# R15-300 and RF Remote



## martyandpeg (Mar 21, 2007)

Please be kind...I'm very new to DirectTV...it was installed yesterday. OK, we live fulltime in a motorhome, and the receiver (R15-300) is in a cabinet off to the right. With our Dish DVR, we had an RF remote that would work all over...even with the outside TV. 

I see that the manual says that the RF antenna is for future use, but I think I read somewhere where it can be activated now. DirectTV (via phone) told me no, that they do not have that capability. 

I am wondering, as you guys seem to be in the know, can I just order the RF remote (it is called the universal RF remote on the DirectTV website) then go thru the RF activation instructions posted here on this forum? I kept the RF antenna from my Dish DVR and put it on the back of my new R15.

Thanks;

Marty


----------



## Earl Bonovich (Nov 15, 2005)

Yes... You can do just ask you ask.

It is not "officially" activated ... but it does work.


----------



## bdinger (Mar 20, 2007)

Sweet, I was just about to ask this! I have an R15 (with another on the way), but no idea which series it is. I had a external antenna that came with my H20 last year, so I threw it on. Unfortunately the only remotes I have are the plain-jane 32s, not the RFs 

I'm assuming if I get a RF remote and do the proper codes, I should be fine? If so, I'm totally pulling the trigger on it tonight. For my house it'd be awesome, we have a R15 in the fiancee's office/workout room adjacent to our basement "family room". Since the run is just a tad too long for any s-video or RCA cables I had, I ran a coax run from her office to the TV in the family area, which normally has a H20. Works great for our DVR watching, except we have to go in the other room to do anything. That kind of stinks.


----------



## martyandpeg (Mar 21, 2007)

I just called Bestbuy, and they have RF remotes in stock for $25.99. it is a 30 mile trip (one-way), but i have a $25 gift card. 

I'm on my way....let everyone know how it goes.


----------



## martyandpeg (Mar 21, 2007)

OK, the BestBuy trip was a major bust. Turns out that the one they had was an RCA Universal, that only had RF capability with RCA equipment. And I was so specific when I asked. Even when I talked with the supervisor he assured me it would work with DirectTV. Nope....guess it goes back. 

Oh well, whats another 70 miles on the car. Wife is happy; she had me take her out for dinner. 

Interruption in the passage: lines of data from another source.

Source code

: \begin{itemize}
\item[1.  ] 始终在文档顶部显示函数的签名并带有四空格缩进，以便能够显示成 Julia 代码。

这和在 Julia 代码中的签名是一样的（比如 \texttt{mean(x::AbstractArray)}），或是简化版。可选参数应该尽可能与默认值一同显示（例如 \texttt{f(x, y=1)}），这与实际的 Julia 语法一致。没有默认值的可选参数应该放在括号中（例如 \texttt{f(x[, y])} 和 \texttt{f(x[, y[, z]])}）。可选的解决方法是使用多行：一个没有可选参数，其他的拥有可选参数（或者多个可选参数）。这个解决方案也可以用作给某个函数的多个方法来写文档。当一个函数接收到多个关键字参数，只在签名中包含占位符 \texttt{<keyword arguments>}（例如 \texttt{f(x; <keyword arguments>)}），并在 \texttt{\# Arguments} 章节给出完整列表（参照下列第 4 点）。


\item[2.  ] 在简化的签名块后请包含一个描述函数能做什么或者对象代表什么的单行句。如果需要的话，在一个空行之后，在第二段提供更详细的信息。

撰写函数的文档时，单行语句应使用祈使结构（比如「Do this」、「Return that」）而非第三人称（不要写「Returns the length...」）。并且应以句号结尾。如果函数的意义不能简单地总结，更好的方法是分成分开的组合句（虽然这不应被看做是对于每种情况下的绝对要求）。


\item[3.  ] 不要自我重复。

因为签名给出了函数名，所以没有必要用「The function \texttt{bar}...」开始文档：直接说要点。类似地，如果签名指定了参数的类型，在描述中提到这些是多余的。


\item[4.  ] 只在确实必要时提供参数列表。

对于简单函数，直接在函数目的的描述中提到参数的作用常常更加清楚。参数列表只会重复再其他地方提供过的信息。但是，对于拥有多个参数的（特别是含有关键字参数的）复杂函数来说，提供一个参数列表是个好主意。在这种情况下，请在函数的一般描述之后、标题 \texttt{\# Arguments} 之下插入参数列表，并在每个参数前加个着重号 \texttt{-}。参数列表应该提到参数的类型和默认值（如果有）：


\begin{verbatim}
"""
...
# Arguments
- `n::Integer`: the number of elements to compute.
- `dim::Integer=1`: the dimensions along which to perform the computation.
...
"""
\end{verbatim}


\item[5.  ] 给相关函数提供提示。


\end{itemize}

So, looks like I will be ordering it thru DirectTV.

Marty


----------



## Pink Fairy (Dec 28, 2006)

Yep, RF remote is $25, or $30 for the antenna to come with it. But the CSR's won't know the backdoor programming to program it to RF, or that it even works.


----------



## martyandpeg (Mar 21, 2007)

OK, one more question. Will this RF remote work with the R15-300? I noticed while I was at BestBuy their R15 is a R15-500. 

Ayone know what the difference is?


----------



## Pink Fairy (Dec 28, 2006)

As long as the remote is an 
:
·RC24 
·RC32RF 
·RC34 

..you should be good.


----------



## martyandpeg (Mar 21, 2007)

I ordered the RF remote from DirecTV last Wednesday, it came today. I followed the instructions for activating it and it works just GREAT. Oh, I did keep the antenna off my Dish DVR....that probably helps.


----------